YOUR INSTRUCTIONS:
Copy every line of the following data that includes the string "학교에서".

(Beginning of EXERCISE DATA)

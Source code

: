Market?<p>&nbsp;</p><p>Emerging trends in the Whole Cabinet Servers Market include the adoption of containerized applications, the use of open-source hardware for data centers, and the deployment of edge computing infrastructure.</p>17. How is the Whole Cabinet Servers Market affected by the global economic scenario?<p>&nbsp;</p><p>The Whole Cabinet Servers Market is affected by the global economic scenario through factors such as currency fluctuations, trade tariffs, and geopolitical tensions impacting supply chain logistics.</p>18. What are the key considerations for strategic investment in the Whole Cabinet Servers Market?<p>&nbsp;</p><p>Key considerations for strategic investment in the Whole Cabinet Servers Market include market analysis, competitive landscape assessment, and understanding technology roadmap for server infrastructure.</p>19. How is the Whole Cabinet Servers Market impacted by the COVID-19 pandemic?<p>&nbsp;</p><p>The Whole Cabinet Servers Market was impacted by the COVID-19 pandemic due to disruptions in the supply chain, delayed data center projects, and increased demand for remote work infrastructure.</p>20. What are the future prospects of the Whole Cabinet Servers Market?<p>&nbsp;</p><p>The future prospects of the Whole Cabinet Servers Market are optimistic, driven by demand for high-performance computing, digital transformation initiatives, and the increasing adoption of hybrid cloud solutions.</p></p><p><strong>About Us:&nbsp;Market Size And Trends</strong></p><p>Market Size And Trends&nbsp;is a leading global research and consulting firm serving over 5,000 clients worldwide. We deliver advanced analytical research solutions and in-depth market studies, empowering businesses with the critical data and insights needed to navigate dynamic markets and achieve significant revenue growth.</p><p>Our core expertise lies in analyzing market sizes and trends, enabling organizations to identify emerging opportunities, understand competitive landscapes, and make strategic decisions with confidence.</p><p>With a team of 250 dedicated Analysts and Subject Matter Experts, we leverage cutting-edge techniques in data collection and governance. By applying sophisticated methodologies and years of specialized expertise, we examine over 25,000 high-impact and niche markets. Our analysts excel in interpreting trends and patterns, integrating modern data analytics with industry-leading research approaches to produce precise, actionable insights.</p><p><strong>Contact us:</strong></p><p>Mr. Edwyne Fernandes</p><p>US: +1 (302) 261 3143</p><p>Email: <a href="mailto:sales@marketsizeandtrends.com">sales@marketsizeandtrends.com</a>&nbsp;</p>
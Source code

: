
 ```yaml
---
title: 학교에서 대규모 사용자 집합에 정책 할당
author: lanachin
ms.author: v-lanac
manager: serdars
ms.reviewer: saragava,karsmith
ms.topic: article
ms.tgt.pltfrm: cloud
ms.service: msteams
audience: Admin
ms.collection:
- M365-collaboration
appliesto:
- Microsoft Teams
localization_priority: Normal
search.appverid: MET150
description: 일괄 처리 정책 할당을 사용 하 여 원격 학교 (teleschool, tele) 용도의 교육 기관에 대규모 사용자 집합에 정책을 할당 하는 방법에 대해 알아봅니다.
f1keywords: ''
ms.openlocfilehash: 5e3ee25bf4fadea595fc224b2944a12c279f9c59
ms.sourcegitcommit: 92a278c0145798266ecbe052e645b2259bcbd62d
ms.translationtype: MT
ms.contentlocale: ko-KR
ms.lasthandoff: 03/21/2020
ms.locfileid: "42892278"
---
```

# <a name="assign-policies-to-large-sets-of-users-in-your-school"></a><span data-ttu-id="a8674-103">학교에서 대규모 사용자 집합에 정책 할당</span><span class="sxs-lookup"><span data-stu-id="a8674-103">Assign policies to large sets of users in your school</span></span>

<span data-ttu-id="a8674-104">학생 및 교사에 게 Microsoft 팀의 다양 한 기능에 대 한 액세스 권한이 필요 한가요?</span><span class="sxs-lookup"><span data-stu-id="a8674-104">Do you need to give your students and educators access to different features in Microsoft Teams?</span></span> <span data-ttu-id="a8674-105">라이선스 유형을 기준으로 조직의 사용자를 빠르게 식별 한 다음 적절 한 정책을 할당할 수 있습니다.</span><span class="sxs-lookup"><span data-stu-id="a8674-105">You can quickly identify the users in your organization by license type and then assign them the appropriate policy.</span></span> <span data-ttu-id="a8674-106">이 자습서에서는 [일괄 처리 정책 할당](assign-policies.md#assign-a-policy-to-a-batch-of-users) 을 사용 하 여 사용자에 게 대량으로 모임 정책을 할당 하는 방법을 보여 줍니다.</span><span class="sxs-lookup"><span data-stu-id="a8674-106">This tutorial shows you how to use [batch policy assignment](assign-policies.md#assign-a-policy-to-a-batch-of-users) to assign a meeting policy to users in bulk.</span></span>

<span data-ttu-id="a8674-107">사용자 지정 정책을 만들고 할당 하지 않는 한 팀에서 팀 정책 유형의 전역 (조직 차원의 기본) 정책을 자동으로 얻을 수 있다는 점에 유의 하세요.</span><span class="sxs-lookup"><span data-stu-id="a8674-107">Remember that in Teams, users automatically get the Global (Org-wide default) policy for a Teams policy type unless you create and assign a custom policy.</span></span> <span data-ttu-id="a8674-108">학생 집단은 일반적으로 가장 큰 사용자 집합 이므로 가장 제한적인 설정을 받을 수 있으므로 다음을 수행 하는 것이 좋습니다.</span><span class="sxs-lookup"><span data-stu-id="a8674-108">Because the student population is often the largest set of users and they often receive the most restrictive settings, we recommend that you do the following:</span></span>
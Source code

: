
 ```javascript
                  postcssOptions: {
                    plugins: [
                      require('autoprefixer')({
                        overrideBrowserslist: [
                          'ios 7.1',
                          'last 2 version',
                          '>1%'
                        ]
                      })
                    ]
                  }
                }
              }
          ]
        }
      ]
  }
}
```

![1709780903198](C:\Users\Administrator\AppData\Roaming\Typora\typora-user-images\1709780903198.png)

(End of EXERCISE DATA)

RESULT:
title: 학교에서 대규모 사용자 집합에 정책 할당
# <a name="assign-policies-to-large-sets-of-users-in-your-school"></a><span data-ttu-id="a8674-103">학교에서 대규모 사용자 집합에 정책 할당</span><span class="sxs-lookup"><span data-stu-id="a8674-103">Assign policies to large sets of users in your school</span></span>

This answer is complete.